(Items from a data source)
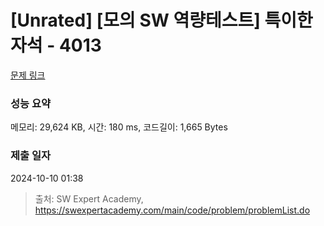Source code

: # [Unrated] [모의 SW 역량테스트] 특이한 자석 - 4013 

[문제 링크](https://swexpertacademy.com/main/code/problem/problemDetail.do?contestProbId=AWIeV9sKkcoDFAVH) 

### 성능 요약

메모리: 29,624 KB, 시간: 180 ms, 코드길이: 1,665 Bytes

### 제출 일자

2024-10-10 01:38



> 출처: SW Expert Academy, https://swexpertacademy.com/main/code/problem/problemList.do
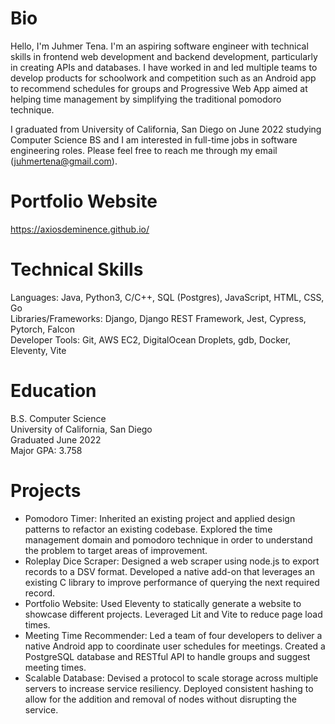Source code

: # Bio
Hello, I'm Juhmer Tena. I'm an aspiring software engineer with technical skills in frontend web development and backend development, particularly in creating APIs and databases. I have worked in and led multiple teams to develop products for schoolwork and competition such as an Android app to recommend schedules for groups and Progressive Web App aimed at helping time management by simplifying the traditional pomodoro technique. 

I graduated from University of California, San Diego on June 2022 studying Computer Science BS and I am interested in full-time jobs in software engineering roles. Please feel free to reach me through my email (juhmertena@gmail.com).

# Portfolio Website
https://axiosdeminence.github.io/

# Technical Skills
Languages: Java, Python3, C/C++, SQL (Postgres), JavaScript, HTML, CSS, Go  
Libraries/Frameworks: Django, Django REST Framework, Jest, Cypress, Pytorch, Falcon  
Developer Tools: Git, AWS EC2, DigitalOcean Droplets, gdb, Docker, Eleventy, Vite  

# Education
B.S. Computer Science  
University of California, San Diego  
Graduated June 2022  
Major GPA: 3.758  

# Projects
* Pomodoro Timer: Inherited an existing project and applied design patterns to refactor an existing codebase. Explored the time management domain and pomodoro technique in order to understand the problem to target areas of improvement.
* Roleplay Dice Scraper: Designed a web scraper using node.js to export records to a DSV format. Developed a native add-on that leverages an existing C library to improve performance of querying the next required record.
* Portfolio Website: Used Eleventy to statically generate a website to showcase different projects. Leveraged Lit and Vite to reduce page load times.
* Meeting Time Recommender: Led a team of four developers to deliver a native Android app to coordinate user schedules for meetings. Created a PostgreSQL database and RESTful API to handle groups and suggest meeting times.
* Scalable Database: Devised a protocol to scale storage across multiple servers to increase service resiliency. Deployed consistent hashing to allow for the addition and removal of nodes without disrupting the service.
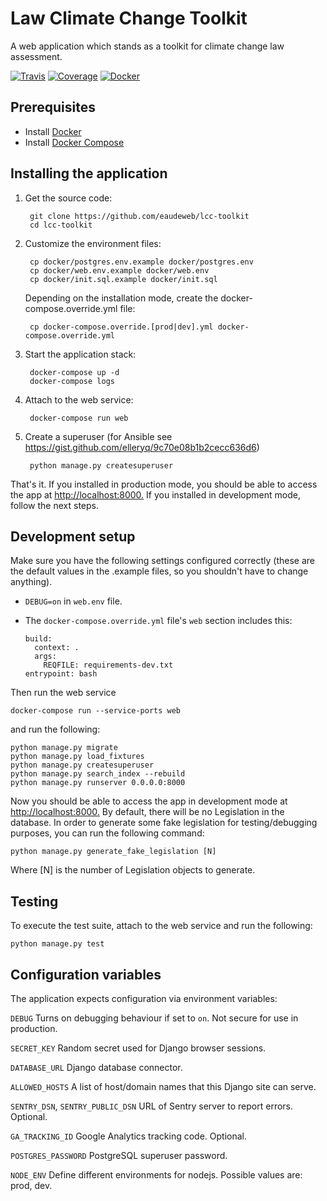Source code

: # Law Climate Change Toolkit

A web application which stands as a toolkit for climate change law assessment.

[![Travis](https://travis-ci.org/eaudeweb/lcc-toolkit.svg)](https://travis-ci.org/eaudeweb/lcc-toolkit)
[![Coverage](https://coveralls.io/repos/github/eaudeweb/lcc-toolkit/badge.svg)](https://coveralls.io/github/eaudeweb/lcc-toolkit)
[![Docker](https://dockerbuildbadges.quelltext.eu/status.svg?organization=eaudeweb&repository=lcc-toolkit)](https://hub.docker.com/r/eaudeweb/lcc-toolkit/builds)

## Prerequisites

* Install [Docker](https://www.docker.com/community-edition#/download)
* Install [Docker Compose](https://docs.docker.com/compose/install/)

## Installing the application

1. Get the source code:

        git clone https://github.com/eaudeweb/lcc-toolkit
        cd lcc-toolkit

1. Customize the environment files:

        cp docker/postgres.env.example docker/postgres.env
        cp docker/web.env.example docker/web.env
        cp docker/init.sql.example docker/init.sql

    Depending on the installation mode, create the docker-compose.override.yml file:

        cp docker-compose.override.[prod|dev].yml docker-compose.override.yml

1. Start the application stack:

        docker-compose up -d
        docker-compose logs

1. Attach to the web service:

        docker-compose run web

1. Create a superuser (for Ansible see <https://gist.github.com/elleryq/9c70e08b1b2cecc636d6>)

        python manage.py createsuperuser

That's it. If you installed in production mode, you should be able to access the
app at <http://localhost:8000.> If you installed in development mode, follow the
next steps.

## Development setup

Make sure you have the following settings configured correctly (these are the
default values in the .example files, so you shouldn't have to change anything).

* `DEBUG=on` in `web.env` file.

* The `docker-compose.override.yml` file's `web` section includes this:

      build:
        context: .
        args:
          REQFILE: requirements-dev.txt
      entrypoint: bash

Then run the web service

    docker-compose run --service-ports web

and run the following:

    python manage.py migrate
    python manage.py load_fixtures
    python manage.py createsuperuser
    python manage.py search_index --rebuild
    python manage.py runserver 0.0.0.0:8000

Now you should be able to access the app in development mode at <http://localhost:8000.>
By default, there will be no Legislation in the database. In order to generate
some fake legislation for testing/debugging purposes, you can run the following
command:

    python manage.py generate_fake_legislation [N]

Where [N] is the number of Legislation objects to generate.

## Testing

To execute the test suite, attach to the web service and run the following:

    python manage.py test

## Configuration variables

The application expects configuration via environment variables:

``DEBUG``
    Turns on debugging behaviour if set to ``on``. Not secure for use in
    production.

``SECRET_KEY``
    Random secret used for Django browser sessions.

``DATABASE_URL``
    Django database connector.

``ALLOWED_HOSTS``
    A list of host/domain names that this Django site can serve.

``SENTRY_DSN``, ``SENTRY_PUBLIC_DSN``
    URL of Sentry server to report errors. Optional.

``GA_TRACKING_ID``
    Google Analytics tracking code. Optional.

``POSTGRES_PASSWORD``
    PostgreSQL superuser password.

``NODE_ENV``
    Define different environments for nodejs. Possible values are: prod, dev.
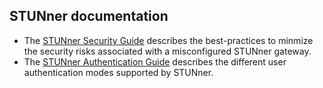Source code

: ## STUNner documentation

* The [STUNner Security Guide](/doc/SECURITY.md) describes the best-practices to minmize the
security risks associated with a misconfigured STUNner gateway.
* The [STUNner Authentication Guide](/doc/AUTH.md) describes the different user authentication modes
supported by STUNner.

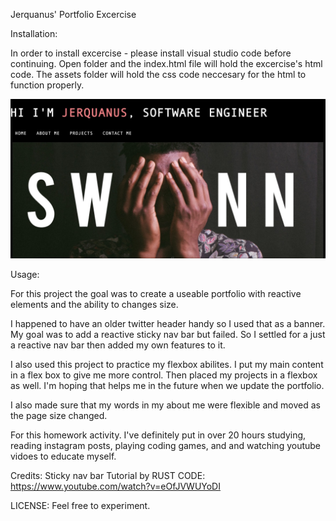 Jerquanus' Portfolio Excercise


Installation:

In order to install excercise - please install visual studio code before continuing.
Open folder and the index.html file will hold the excercise's html code. 
The assets folder will hold the css code neccesary for the html to function properly.

![screenshot](./assets/images/banner-example.jpg)

Usage:

For this project the goal was to create a useable portfolio with reactive elements
and the ability to changes size. 

I happened to have an older twitter header handy so I used that as a banner.
My goal was to add a reactive sticky nav bar but failed. So I settled for a just a reactive
nav bar then added my own features to it. 

I also used this project to practice my flexbox abilites. I put my main content in a 
flex box to give me more control. Then placed my projects in a flexbox as well. I'm
hoping that helps me in the future when we update the portfolio. 

I also made sure that my words in my about me were flexible and moved as the page size changed.


For this homework activity. I've definitely put in over
20 hours studying, reading instagram posts, playing coding games, and and watching youtube vidoes to educate myself.

Credits:
Sticky nav bar Tutorial by RUST CODE: https://www.youtube.com/watch?v=eOfJVWUYoDI

LICENSE:
Feel free to experiment. 




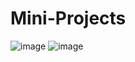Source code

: # Mini-Projects

![image](https://github.com/Ajay84sia/Mini-Projects/assets/98752820/041ae5d4-972b-422b-8740-edcb5a94c01d)
![image](https://github.com/Ajay84sia/Mini-Projects/assets/98752820/174642f9-27ac-4a1f-aa0d-e0c66fb4f5d0)
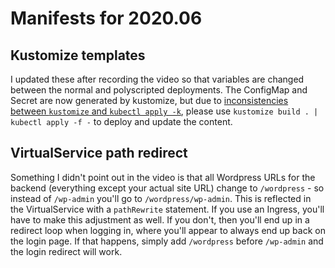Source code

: # Manifests for 2020.06

## Kustomize templates

I updated these after recording the video so that variables are changed between the normal and polyscripted deployments. The ConfigMap and Secret are now generated by kustomize, but due to [inconsistencies between `kustomize` and `kubectl apply -k`](https://github.com/kubernetes-sigs/kustomize/issues/2205), please use `kustomize build . | kubectl apply -f -` to deploy and update the content.

## VirtualService path redirect

Something I didn't point out in the video is that all Wordpress URLs for the backend (everything except your actual site URL) change to `/wordpress` - so instead of `/wp-admin` you'll go to `/wordpress/wp-admin`. This is reflected in the VirtualService with a `pathRewrite` statement. If you use an Ingress, you'll have to make this adjustment as well. If you don't, then you'll end up in a redirect loop when logging in, where you'll appear to always end up back on the login page. If that happens, simply add `/wordpress` before `/wp-admin` and the login redirect will work.

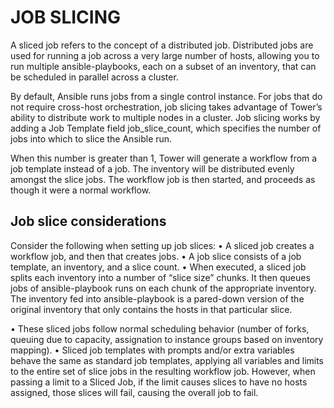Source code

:# JOB SLICING

A sliced job refers to the concept of a distributed job. Distributed jobs are used for running a job across a very large number of hosts, allowing you to run multiple ansible-playbooks, each on a subset of an inventory, that can be scheduled in parallel across a cluster.

By default, Ansible runs jobs from a single control instance. For jobs that do not require cross-host orchestration, job slicing takes advantage of Tower’s ability to distribute work to multiple nodes in a cluster. Job slicing works by adding a Job Template field job_slice_count, which specifies the number of jobs into which to slice the Ansible run. 

When this number is greater than 1, Tower will generate a workflow from a job template instead of a job. The inventory will be distributed evenly amongst the slice jobs. The workflow job is then started, and proceeds as though it were a normal workflow. 

## Job slice considerations
Consider the following when setting up job slices:
• A sliced job creates a workflow job, and then that creates jobs.
• A job slice consists of a job template, an inventory, and a slice count.
• When executed, a sliced job splits each inventory into a number of “slice size” chunks. It then queues jobs of ansible-playbook runs on each chunk of the appropriate inventory. The inventory fed into ansible-playbook is a pared-down version of the original inventory that only contains the hosts in that particular slice.

• These sliced jobs follow normal scheduling behavior (number of forks, queuing due to capacity, assignation to instance groups based on inventory mapping).
• Sliced job templates with prompts and/or extra variables behave the same as standard job templates, applying all variables and limits to the entire set of slice jobs in the resulting workflow job. However, when passing a limit to a Sliced Job, if the limit causes slices to have no hosts assigned, those slices will fail, causing the overall job to fail.
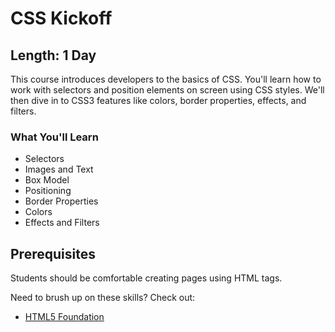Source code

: CSS Kickoff
=======

## Length: 1 Day

This course introduces developers to the basics of CSS. You'll learn how to work with selectors and position elements on screen using CSS styles. We'll then dive in to CSS3 features like colors, border properties, effects, and filters.

### What You'll Learn

* Selectors
* Images and Text
* Box Model
* Positioning
* Border Properties
* Colors
* Effects and Filters

## Prerequisites
Students should be comfortable creating pages using HTML tags.

Need to brush up on these skills? Check out:

* [HTML5 Foundation](#/info/html5-foundation)
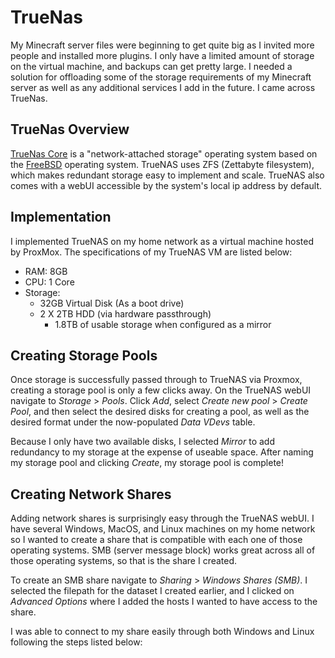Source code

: # TrueNas

My Minecraft server files were beginning to get quite big as I invited more people and installed more plugins. I only have a limited amount of storage on the virtual machine, and backups can get pretty large. I needed a solution for offloading some of the storage requirements of my Minecraft server as well as any additional services I add in the future. I came across TrueNas. 

## TrueNas Overview

[TrueNas Core](https://www.truenas.com/) is a "network-attached storage" operating system based on the [FreeBSD](https://www.freebsd.org/) operating system. TrueNAS uses ZFS (Zettabyte filesystem), which makes redundant storage easy to implement and scale. TrueNAS also comes with a webUI accessible by the system's local ip address by default.

## Implementation

I implemented TrueNAS on my home network as a virtual machine hosted by ProxMox. The specifications of my TrueNAS VM are listed below:

  - RAM: 8GB
  - CPU: 1 Core
  - Storage:
    - 32GB Virtual Disk (As a boot drive)
    - 2 X 2TB HDD (via hardware passthrough)
      - 1.8TB of usable storage when configured as a mirror

## Creating Storage Pools

Once storage is successfully passed through to TrueNAS via Proxmox, creating a storage pool is only a few clicks away. On the TrueNAS webUI navigate to *Storage* > *Pools*. Click *Add*, select *Create new pool* > *Create Pool*, and then select the desired disks for creating a pool, as well as the desired format under the now-populated *Data VDevs* table. 

Because I only have two available disks, I selected *Mirror* to add redundancy to my storage at the expense of useable space. After naming my storage pool and clicking *Create*, my storage pool is complete!  

## Creating Network Shares 

Adding network shares is surprisingly easy through the TrueNAS webUI. I have several Windows, MacOS, and Linux machines on my home network so I wanted to create a share that is compatible with each one of those operating systems. SMB (server message block) works great across all of those operating systems, so that is the share I created. 

To create an SMB share navigate to *Sharing* > *Windows Shares (SMB)*. I selected the filepath for the dataset I created earlier, and I clicked on *Advanced Options* where I added the hosts I wanted to have access to the share. 

I was able to connect to my share easily through both Windows and Linux following the steps listed below:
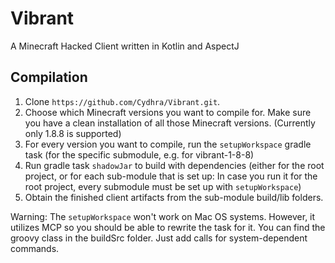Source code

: # Vibrant
 A Minecraft Hacked Client written in Kotlin and AspectJ

## Compilation
1. Clone `https://github.com/Cydhra/Vibrant.git`.
2. Choose which Minecraft versions you want to compile for. Make sure you have a clean installation of all those Minecraft versions. 
(Currently only 1.8.8 is supported)
3. For every version you want to compile, run the `setupWorkspace` gradle task (for the specific submodule, e.g. for vibrant-1-8-8)
5. Run gradle task `shadowJar` to build with dependencies (either for the root project, or for each sub-module that is set up: In case 
you run it for the root project, every submodule must be set up with `setupWorkspace`)
6. Obtain the finished client artifacts from the sub-module build/lib folders.

Warning: The `setupWorkspace` won't work on Mac OS systems. However, it utilizes MCP so you should be able to rewrite the task for it. 
You can find the groovy class in the buildSrc folder. Just add calls for system-dependent commands. 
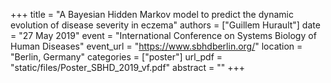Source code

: +++
title = "A Bayesian Hidden Markov model to predict the dynamic evolution of disease severity in eczema"
authors = ["Guillem Hurault"]
date = "27 May 2019"
event = "International Conference on Systems Biology of Human Diseases"
event_url = "https://www.sbhdberlin.org/"
location = "Berlin, Germany"
categories = ["poster"]
url_pdf = "static/files/Poster_SBHD_2019_vf.pdf"
abstract = ""
+++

What is required:
Within the data above, how many lines include "localhost"? The number alone is the answer.

Completed task:
2